Item 3. Source and Amount of Funds.
Item 3 is hereby amended and supplemented to include the following information:
Between July 5, 2017 and July 12, 2017, Mr. Malone acquired beneficial ownership of an aggregate of 324,934 shares of LiLAC Class A ordinary shares (the “Purchased Shares”) through open market purchases using available cash on hand. Mr. Malone acquired 54,910 shares on July 5, 2017 for a weighted average price of $22.0365 per share, 77,432 shares on July 6, 2017 for a weighted average price of $22.0759 per share, 79,935 shares on July 7, 2017 for a weighted average price of $22.2242, 107,723 shares on July 10, 2017 for a weighted average price of $24.5506 per share, 4,734 shares on July 11, 2017 for a weighted average price of $24.8601 per share and 200 shares on July 12, 2017 for a weighted average price of $25.2049 per share.

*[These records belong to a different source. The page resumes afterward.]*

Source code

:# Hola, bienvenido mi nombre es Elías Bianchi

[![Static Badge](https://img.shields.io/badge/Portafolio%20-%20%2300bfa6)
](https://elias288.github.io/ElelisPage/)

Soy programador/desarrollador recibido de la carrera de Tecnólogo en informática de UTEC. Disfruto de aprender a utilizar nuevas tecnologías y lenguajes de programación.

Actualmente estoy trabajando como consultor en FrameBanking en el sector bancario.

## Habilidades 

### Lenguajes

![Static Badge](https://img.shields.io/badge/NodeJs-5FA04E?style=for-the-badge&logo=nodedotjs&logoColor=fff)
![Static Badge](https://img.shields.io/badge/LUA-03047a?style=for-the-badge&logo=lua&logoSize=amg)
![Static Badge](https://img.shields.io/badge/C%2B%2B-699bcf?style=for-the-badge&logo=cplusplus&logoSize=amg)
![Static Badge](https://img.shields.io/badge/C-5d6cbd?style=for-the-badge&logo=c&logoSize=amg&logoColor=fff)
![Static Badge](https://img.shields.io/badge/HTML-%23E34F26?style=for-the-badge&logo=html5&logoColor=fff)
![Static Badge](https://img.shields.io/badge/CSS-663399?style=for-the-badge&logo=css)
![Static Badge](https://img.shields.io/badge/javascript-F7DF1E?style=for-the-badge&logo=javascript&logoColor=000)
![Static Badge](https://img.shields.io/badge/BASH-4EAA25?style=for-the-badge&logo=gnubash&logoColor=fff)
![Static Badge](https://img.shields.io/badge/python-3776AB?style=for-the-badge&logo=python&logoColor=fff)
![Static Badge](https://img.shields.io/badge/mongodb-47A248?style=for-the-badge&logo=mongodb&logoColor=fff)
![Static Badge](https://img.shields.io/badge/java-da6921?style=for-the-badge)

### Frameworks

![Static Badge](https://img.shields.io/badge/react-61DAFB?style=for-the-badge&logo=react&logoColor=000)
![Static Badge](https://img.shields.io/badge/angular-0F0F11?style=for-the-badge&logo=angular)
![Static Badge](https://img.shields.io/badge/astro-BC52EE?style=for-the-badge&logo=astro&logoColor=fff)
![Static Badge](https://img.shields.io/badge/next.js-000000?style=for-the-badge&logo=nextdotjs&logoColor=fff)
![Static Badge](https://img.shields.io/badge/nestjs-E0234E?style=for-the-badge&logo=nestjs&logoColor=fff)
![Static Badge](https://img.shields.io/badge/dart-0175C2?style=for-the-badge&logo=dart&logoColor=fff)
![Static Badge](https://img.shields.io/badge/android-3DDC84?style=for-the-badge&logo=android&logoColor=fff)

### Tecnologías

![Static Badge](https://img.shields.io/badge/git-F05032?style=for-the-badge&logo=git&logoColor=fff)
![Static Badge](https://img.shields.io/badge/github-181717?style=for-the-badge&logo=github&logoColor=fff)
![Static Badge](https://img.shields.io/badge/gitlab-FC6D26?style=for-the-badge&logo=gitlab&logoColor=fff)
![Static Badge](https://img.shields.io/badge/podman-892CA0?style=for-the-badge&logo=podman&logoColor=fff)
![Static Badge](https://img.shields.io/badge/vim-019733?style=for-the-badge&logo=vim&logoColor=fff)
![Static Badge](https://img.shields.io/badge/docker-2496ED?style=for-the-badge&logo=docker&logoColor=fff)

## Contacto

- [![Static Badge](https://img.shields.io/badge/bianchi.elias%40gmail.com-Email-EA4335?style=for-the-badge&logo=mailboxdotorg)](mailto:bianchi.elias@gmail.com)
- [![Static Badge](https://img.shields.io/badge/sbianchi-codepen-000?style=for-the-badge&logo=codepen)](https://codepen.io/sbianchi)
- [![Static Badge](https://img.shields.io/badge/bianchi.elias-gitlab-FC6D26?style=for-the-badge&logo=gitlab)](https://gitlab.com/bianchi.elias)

On July 15, 2016, Columbus Holding LLC (“CHLLC”) made a distribution to its members in accordance with capital account percentages as of June 30, 2016. As a result, Mr. Malone received 1,345,685 shares of Liberty Global Class A ordinary shares and 540,496 shares of LiLAC Class A ordinary shares and Mrs. Malone received 34,505 shares of Liberty Global Class A ordinary shares and 13,859 shares of LiLAC Class A ordinary shares, all of which were previously reported as beneficially owned by Mr. Malone through CHLLC.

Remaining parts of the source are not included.